Venezuela: a Canadian Perspective
Posted: Saturday, December 14, 2002
by Yves Engler
Close your eyes and imagine a country that supplies a major portion of the United State's imported oil. Imagine a country historically dominated by American corporate interests. Imagine that this country's government is considered "too left wing" by powerful forces in the United States. Imagine this country's media is overwhelmingly conservative and pro-American.
Envision what might happen. Now open your eyes to the reality of Venezuela. Yes, Canadians have good reason to be concerned about recent events in that South American country. Only seven months after a military coup, Venezuela is again descending into social chaos. For the past 10 days the country has been gripped by a general strike, the fourth of the year, supported by both major business and the elite trade union federations. Though the strike seems to be withering, in the key oil industry disruption continues. Talk of armed gatherings by both the opposition and pro-government forces is rife. Military intervention and civil war are a possibility. Today's turmoil stretches back to before April 11 when President Hugo Chavez was ousted and returned to office within 48 hours. His return was due to a split within the army and massive popular support. That coup was led by then leader of the country's main business group Fedecámaras. Today, in a similar situation the anti-government opposition forces are calling on Chavez to resign.
While Chavez has important enemies his supporters are many and committed. Chavez was elected in 1998 and again in 2000 with 58% of the vote. His victory broke a 50-year-old two-party stranglehold on the reins of power. Chavez is leading a "Bolivariano revolution", named after the 19th century independence hero, in a country polarized both on economic and racial lines. Over 80% of the population lives below the poverty line and there is a strong correlation between poverty and dark skin. Chavez, who is of black and indigenous origins, has concentrated on improving the living conditions of the poor.
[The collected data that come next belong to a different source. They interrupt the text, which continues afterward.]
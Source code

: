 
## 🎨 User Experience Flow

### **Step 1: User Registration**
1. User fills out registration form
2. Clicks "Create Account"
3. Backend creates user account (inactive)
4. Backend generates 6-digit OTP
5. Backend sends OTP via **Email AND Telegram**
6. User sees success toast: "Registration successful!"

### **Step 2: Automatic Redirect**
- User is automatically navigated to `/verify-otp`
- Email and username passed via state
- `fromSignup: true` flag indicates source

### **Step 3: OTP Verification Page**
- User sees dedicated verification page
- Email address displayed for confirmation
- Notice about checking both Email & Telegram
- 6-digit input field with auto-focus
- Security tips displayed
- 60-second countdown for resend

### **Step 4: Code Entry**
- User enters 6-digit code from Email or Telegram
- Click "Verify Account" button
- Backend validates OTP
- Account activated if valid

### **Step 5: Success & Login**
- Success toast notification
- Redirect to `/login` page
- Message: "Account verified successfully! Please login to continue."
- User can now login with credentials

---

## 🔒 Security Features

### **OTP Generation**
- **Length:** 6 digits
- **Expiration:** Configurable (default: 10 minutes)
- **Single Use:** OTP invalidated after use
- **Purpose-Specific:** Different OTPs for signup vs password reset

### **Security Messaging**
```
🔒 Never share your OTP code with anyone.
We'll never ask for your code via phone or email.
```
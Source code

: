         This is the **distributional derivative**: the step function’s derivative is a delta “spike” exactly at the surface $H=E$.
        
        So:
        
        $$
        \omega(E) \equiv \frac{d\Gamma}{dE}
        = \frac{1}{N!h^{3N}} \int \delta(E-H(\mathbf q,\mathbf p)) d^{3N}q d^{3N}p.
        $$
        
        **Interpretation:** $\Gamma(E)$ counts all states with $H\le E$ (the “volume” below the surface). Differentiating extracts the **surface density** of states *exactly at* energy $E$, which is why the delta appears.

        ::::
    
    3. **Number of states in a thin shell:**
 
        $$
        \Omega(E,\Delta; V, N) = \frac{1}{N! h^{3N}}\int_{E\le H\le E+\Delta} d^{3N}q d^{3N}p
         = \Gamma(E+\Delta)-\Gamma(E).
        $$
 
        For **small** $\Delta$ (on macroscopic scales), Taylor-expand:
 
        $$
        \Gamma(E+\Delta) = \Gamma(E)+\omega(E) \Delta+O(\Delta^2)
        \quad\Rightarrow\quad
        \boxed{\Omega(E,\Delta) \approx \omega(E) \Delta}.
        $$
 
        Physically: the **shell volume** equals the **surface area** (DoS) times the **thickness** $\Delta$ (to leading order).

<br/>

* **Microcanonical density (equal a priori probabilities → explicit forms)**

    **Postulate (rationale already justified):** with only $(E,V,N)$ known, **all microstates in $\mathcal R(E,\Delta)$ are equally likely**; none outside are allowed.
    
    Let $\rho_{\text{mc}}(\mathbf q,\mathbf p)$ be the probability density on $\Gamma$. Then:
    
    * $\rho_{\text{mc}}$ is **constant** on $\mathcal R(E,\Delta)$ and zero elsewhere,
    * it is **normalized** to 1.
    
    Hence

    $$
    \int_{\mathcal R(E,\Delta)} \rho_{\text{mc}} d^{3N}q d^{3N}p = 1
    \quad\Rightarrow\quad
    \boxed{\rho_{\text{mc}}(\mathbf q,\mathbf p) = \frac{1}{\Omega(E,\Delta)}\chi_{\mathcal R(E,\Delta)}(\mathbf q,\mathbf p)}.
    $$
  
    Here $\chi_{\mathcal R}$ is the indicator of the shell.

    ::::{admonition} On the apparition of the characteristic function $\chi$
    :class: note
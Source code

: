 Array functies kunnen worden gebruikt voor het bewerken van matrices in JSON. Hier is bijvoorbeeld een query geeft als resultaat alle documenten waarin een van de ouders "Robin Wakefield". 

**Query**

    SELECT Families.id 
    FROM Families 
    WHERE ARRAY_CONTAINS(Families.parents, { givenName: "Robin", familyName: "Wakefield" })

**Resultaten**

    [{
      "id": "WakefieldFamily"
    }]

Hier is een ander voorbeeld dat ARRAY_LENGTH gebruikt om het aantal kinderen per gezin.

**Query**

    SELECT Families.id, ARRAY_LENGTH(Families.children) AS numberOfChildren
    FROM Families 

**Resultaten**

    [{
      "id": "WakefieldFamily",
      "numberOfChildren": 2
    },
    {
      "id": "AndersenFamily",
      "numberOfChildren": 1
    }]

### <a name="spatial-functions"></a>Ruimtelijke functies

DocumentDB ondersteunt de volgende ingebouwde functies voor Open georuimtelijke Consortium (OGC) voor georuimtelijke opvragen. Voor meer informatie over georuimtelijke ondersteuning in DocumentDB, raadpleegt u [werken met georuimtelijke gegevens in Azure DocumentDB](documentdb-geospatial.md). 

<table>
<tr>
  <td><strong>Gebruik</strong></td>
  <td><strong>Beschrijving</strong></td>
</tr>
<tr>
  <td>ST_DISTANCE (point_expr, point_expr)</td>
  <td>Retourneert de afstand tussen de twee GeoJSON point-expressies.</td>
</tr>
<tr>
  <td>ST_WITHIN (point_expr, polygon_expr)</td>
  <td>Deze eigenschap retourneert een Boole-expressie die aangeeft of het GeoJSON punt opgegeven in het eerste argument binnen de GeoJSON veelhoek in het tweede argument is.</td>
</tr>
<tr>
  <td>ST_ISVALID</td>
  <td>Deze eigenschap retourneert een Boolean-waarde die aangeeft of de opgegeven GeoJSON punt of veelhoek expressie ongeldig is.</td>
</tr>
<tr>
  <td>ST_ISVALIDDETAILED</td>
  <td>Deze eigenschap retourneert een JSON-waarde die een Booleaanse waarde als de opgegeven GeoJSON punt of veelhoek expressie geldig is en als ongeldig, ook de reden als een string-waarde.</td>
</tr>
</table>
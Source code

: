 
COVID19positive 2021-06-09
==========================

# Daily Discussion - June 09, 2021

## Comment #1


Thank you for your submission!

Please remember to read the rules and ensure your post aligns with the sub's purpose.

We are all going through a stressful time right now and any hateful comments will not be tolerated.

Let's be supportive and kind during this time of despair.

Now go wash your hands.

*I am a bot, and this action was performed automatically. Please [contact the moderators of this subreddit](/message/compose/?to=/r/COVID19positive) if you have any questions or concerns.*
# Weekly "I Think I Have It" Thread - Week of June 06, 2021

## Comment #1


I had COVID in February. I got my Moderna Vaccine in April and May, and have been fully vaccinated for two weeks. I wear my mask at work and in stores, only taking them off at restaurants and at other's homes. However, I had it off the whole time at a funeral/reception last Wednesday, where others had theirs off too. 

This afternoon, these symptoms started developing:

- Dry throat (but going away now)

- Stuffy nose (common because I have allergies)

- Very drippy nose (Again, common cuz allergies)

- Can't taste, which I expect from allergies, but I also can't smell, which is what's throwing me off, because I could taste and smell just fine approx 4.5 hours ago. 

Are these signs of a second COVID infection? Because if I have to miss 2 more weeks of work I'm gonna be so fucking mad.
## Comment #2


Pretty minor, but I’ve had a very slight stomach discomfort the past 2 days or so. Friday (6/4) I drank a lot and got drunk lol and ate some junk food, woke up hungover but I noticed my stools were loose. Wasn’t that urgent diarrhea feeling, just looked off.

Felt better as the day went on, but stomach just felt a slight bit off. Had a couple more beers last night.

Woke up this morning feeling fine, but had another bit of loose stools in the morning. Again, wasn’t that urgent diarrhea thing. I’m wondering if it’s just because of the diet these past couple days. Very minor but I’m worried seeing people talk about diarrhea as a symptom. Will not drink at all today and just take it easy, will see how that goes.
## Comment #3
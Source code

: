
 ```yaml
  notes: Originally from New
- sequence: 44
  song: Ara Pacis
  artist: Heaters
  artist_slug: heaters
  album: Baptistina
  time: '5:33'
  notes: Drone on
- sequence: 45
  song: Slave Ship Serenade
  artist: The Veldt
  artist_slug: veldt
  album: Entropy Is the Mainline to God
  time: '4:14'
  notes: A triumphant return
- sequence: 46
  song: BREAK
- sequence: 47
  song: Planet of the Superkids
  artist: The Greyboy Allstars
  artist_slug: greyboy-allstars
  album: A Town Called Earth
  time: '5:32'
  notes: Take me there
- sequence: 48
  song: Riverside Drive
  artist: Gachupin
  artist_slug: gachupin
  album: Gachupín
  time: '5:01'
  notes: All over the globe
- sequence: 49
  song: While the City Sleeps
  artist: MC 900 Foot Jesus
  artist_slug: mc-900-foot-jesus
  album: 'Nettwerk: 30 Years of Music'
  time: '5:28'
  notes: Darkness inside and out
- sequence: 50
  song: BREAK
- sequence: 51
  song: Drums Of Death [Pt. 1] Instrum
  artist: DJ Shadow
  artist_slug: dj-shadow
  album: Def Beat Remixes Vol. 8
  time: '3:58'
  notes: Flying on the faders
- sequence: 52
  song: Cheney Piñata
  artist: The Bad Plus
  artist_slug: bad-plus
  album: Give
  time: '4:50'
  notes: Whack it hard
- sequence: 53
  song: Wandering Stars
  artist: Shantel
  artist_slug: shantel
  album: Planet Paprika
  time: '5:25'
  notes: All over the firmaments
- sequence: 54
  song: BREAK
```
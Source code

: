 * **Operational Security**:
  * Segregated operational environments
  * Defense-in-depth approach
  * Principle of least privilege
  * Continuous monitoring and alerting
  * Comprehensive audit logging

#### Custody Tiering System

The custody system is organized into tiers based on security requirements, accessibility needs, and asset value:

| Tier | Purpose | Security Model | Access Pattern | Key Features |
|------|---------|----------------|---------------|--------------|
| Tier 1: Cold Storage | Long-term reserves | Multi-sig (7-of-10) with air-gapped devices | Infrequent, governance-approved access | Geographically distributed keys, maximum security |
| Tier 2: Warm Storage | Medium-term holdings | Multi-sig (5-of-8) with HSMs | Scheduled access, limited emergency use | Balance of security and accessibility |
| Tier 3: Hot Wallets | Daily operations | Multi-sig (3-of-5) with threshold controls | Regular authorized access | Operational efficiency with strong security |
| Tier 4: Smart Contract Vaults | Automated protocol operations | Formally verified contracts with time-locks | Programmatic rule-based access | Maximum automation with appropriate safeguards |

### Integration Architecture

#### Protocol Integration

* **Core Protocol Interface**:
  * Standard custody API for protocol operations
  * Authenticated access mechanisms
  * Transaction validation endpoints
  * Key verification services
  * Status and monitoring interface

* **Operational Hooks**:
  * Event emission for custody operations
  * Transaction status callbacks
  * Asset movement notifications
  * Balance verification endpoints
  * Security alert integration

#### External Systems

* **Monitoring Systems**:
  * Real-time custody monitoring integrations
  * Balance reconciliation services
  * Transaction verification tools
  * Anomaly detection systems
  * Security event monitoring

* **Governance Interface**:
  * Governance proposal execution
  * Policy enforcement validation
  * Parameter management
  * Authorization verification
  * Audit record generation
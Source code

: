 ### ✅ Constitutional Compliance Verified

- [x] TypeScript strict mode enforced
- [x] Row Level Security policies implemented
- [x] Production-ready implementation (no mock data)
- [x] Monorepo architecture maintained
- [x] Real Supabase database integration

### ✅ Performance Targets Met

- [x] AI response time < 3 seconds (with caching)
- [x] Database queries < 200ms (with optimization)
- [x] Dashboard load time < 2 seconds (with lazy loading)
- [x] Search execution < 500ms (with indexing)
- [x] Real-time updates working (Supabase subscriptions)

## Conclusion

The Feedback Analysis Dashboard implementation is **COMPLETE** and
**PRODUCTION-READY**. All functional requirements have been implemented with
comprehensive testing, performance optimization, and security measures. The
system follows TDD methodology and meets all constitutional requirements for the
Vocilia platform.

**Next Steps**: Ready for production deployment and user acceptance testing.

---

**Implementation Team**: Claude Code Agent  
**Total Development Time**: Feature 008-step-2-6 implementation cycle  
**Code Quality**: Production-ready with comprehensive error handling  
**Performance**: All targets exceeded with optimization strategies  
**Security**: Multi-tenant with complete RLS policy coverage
His policies have included land redistribution for poor farmers, title to the self-built homes of the barrios, steady increases in the minimum wage and of public sector salaries, and the enrollment of over one million previously excluded students in school.
Two years ago Chavez called upon his supporters to organize themselves into Bolivarian Circles, a grassroots network of neighborhood groups designed to shore up the "revolution". They act as lobbying groups that appeal directly to Chavez for help financing community programs. Money is awarded for almost anything from loan programs to individual medical needs. The circles are concentrated in Caracas' teeming slums where over 60% of the city's 5 million people live. Estimates put the number of Bolivariano Circles at over 140,000 across the country. Since each circle has between seven and fifteen members the nation-wide total membership is over one million.
Many critics charge that the circles are little more than intimidation groups. The opposition believes that the government has armed the circles and trained them in neighborhood spying in the manner of Cuba's Committees for the Defense of the Revolution, although there is little evidence to back those claims.
Chavez has at times been overly dismissive of his critics. He rails against the corrupt oligarchy. As a result he has antagonized large segments of society. Nevertheless, supporters of democracy must concede Chavez's right to continue in power even if his support has dropped to between 30 and 35 per cent (How many Canadian politicians support has dropped to this level?).
According to the constitution, to remove Chavez, the opposition needs only to wait until August, half way through his term when a binding referendum can be held. But the main demand of the general strike is an earlier non-binding referendum. The American position towards Chavez is unclear. Prior to the April 11 coup, U.S. state department officials met with coup leaders. Similarly, the U.S. was quick to recognize the new government. Recently Chavez has, however, been more conciliatory towards the U.S. Nonetheless, state department officials have been ambiguous about their position.
The Canadian government thus far has also been weak in defending Venezuelan democracy. While after April 1 most Latin American leaders strongly condemned the coup, our government said little. Now Foreign Affairs Minister Bill Graham is simply asking for both sides to resume dialogue.
Mr. Graham, in the spirit of continental integration, should clearly state Canada's opposition to any government that gains power un-democratically. Anything less is tacit consent to a return to the bad old days of South American coups and military juntas.
Yves Engler is Vice President Communications for the Concordia Student Union and has traveled extensively throughout Venezuela.